Supplied material:
+===+

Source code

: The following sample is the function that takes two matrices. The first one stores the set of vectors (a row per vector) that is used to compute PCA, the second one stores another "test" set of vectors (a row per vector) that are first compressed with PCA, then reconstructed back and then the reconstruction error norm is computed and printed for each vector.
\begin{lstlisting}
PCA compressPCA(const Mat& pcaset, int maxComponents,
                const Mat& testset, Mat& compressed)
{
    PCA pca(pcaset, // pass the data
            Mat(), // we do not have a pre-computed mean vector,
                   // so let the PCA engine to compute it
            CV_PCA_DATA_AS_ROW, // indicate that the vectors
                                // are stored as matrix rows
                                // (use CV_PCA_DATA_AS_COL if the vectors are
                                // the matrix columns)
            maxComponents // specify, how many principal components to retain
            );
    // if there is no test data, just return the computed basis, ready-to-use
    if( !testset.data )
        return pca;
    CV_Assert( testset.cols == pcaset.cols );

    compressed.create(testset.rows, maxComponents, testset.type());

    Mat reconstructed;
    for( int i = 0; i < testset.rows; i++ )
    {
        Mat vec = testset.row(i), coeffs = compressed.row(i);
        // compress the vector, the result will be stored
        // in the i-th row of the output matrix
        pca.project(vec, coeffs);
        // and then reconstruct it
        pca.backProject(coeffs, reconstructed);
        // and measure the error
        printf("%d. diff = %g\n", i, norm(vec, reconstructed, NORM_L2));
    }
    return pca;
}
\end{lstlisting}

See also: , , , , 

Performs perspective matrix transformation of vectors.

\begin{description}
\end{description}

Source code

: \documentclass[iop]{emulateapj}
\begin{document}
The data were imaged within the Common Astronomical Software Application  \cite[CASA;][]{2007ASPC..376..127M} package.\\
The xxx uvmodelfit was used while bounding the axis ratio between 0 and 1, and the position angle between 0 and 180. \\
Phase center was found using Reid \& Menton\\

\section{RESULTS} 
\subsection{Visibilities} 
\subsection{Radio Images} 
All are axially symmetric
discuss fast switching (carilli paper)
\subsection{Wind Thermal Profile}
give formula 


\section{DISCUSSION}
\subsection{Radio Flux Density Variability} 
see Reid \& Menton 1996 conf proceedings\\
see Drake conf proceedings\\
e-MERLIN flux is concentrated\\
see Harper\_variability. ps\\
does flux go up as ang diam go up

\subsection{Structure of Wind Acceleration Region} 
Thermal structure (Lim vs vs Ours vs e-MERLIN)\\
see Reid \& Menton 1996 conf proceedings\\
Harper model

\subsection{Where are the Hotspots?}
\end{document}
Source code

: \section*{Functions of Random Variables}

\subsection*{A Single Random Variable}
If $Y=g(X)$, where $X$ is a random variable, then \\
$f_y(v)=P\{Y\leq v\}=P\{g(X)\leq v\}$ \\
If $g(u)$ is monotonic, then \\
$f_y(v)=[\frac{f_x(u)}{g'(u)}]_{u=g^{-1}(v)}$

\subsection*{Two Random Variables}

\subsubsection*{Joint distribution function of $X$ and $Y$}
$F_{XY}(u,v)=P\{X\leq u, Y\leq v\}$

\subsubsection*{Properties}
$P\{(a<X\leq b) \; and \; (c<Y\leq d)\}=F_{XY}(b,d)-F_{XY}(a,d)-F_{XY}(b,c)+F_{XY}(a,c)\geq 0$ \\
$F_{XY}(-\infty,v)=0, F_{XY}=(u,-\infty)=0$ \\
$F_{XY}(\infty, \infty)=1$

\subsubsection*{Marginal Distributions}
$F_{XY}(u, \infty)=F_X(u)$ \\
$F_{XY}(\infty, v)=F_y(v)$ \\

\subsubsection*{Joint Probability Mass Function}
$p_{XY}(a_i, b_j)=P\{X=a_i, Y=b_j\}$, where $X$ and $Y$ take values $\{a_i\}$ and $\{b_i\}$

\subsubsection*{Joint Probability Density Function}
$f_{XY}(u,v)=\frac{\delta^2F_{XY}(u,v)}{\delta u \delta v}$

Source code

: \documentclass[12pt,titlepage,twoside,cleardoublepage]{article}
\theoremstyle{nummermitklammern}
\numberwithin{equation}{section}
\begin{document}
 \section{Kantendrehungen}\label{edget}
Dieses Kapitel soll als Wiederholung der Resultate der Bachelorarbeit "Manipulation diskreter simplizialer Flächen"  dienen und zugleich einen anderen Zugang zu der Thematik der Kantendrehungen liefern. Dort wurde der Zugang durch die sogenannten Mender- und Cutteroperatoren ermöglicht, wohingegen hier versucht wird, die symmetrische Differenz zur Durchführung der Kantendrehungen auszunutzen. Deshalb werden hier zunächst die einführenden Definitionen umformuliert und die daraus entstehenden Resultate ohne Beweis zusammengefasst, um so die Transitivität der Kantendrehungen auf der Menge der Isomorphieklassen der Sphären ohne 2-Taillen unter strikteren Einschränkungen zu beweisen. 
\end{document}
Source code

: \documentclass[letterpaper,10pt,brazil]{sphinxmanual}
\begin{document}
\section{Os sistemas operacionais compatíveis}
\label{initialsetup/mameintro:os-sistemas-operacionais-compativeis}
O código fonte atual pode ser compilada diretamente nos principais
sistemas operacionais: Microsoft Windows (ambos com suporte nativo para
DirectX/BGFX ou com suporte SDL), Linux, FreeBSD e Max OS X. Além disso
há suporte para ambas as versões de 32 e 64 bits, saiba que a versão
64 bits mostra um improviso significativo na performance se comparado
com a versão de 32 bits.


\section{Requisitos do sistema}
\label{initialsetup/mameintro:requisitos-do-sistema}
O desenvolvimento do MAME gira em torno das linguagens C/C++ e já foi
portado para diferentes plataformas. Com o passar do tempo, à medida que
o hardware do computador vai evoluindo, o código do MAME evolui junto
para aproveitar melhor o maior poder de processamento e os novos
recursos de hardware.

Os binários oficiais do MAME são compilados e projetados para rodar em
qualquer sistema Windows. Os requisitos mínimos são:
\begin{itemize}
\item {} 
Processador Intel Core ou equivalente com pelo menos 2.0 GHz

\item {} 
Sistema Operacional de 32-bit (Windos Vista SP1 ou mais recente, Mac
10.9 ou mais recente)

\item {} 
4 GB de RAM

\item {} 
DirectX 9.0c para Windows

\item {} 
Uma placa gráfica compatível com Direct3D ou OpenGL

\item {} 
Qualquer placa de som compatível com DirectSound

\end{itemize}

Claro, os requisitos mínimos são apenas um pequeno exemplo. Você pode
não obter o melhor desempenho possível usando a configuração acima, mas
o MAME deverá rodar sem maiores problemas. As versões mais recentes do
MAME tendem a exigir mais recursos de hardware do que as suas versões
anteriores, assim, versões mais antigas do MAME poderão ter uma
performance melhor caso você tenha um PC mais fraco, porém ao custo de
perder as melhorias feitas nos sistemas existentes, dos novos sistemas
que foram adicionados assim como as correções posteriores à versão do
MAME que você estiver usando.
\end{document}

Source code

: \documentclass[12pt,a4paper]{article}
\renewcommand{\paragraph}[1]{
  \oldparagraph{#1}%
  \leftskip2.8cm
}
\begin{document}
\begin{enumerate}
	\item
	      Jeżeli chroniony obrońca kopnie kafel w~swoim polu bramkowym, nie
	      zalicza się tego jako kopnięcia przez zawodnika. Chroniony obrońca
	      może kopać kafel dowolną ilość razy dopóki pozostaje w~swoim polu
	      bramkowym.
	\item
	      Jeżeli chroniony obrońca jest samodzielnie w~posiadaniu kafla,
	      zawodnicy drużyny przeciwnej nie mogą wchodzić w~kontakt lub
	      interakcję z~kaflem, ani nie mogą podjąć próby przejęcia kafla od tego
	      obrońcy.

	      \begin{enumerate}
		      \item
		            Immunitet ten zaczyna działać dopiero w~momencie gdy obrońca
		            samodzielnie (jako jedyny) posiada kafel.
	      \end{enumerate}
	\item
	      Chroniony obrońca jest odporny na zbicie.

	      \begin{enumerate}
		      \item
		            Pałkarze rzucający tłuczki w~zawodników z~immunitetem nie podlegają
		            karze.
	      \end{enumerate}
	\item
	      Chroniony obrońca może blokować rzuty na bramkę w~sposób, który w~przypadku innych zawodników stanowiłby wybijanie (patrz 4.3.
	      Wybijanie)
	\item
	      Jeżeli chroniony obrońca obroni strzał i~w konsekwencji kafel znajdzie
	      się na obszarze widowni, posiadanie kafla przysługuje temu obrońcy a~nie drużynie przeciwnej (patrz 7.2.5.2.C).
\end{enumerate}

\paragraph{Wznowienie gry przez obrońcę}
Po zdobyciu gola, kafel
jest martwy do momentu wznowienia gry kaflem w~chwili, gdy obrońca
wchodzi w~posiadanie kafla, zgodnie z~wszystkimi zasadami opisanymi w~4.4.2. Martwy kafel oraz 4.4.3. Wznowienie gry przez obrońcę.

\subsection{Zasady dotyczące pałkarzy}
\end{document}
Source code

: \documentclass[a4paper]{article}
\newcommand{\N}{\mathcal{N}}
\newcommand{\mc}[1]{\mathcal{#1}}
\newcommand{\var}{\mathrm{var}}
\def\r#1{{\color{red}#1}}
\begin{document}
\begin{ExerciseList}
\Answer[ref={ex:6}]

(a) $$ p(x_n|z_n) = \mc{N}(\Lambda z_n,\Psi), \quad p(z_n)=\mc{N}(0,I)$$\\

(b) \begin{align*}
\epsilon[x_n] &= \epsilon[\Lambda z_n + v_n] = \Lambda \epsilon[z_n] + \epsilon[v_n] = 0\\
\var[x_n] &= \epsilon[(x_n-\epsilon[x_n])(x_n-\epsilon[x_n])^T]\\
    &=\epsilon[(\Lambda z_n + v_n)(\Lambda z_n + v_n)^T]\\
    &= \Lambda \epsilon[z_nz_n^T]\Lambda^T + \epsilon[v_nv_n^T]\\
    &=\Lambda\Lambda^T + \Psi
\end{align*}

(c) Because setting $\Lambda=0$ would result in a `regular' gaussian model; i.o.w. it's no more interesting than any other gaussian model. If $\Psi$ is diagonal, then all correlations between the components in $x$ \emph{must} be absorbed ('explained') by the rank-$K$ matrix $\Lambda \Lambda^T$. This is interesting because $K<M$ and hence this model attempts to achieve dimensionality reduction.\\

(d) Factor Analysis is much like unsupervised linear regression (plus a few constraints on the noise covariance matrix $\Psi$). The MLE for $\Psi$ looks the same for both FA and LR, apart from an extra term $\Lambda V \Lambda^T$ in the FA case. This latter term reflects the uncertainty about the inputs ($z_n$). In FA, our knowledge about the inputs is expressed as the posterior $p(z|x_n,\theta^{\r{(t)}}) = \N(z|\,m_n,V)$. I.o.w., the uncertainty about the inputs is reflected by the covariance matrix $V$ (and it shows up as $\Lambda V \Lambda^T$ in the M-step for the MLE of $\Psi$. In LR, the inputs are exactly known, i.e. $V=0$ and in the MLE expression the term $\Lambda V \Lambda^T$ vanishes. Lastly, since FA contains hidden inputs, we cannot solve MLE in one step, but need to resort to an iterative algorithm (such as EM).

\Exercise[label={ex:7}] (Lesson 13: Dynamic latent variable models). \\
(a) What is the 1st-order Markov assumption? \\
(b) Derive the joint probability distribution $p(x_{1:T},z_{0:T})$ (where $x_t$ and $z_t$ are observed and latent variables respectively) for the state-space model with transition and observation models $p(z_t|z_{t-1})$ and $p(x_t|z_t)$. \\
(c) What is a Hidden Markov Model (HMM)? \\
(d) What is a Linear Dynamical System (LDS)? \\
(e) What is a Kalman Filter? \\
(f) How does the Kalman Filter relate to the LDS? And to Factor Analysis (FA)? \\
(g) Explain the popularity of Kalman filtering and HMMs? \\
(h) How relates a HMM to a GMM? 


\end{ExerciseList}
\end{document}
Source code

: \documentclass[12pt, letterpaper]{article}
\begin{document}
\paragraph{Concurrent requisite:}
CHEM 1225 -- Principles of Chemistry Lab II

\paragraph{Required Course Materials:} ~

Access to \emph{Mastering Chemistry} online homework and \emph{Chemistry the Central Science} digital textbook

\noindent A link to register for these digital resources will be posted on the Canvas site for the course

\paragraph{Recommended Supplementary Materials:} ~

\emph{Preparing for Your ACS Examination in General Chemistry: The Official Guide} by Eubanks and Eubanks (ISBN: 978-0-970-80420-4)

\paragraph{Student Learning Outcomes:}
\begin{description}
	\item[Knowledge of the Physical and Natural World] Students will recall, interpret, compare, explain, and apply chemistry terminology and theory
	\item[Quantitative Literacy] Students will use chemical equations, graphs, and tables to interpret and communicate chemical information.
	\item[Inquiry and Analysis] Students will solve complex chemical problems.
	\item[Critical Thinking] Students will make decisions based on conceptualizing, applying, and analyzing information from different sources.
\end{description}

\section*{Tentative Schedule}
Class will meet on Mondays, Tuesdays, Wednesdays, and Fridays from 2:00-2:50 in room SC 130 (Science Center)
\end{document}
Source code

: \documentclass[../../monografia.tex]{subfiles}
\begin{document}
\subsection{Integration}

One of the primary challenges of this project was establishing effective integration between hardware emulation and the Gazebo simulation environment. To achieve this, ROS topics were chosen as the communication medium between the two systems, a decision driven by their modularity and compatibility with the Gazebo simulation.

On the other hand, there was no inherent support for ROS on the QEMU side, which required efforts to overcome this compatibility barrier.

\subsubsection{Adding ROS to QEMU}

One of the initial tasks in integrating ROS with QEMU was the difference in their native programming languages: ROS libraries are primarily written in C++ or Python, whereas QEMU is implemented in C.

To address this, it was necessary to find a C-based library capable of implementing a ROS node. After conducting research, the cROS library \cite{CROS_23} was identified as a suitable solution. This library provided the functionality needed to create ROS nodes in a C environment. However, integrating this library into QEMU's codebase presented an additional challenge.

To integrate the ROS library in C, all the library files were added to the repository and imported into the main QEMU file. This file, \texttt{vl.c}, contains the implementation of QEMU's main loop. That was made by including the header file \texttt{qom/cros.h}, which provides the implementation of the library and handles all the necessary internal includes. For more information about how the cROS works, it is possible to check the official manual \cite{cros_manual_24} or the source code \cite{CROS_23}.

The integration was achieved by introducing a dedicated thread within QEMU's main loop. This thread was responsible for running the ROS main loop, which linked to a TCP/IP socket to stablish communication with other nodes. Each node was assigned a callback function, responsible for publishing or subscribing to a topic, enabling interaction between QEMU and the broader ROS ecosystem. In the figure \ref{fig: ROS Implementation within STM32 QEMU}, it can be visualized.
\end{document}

+===+

What is being asked: Report each line of the entries where the word "compatibility" occurs.

Task result:
One of the primary challenges of this project was establishing effective integration between hardware emulation and the Gazebo simulation environment. To achieve this, ROS topics were chosen as the communication medium between the two systems, a decision driven by their modularity and compatibility with the Gazebo simulation.
On the other hand, there was no inherent support for ROS on the QEMU side, which required efforts to overcome this compatibility barrier.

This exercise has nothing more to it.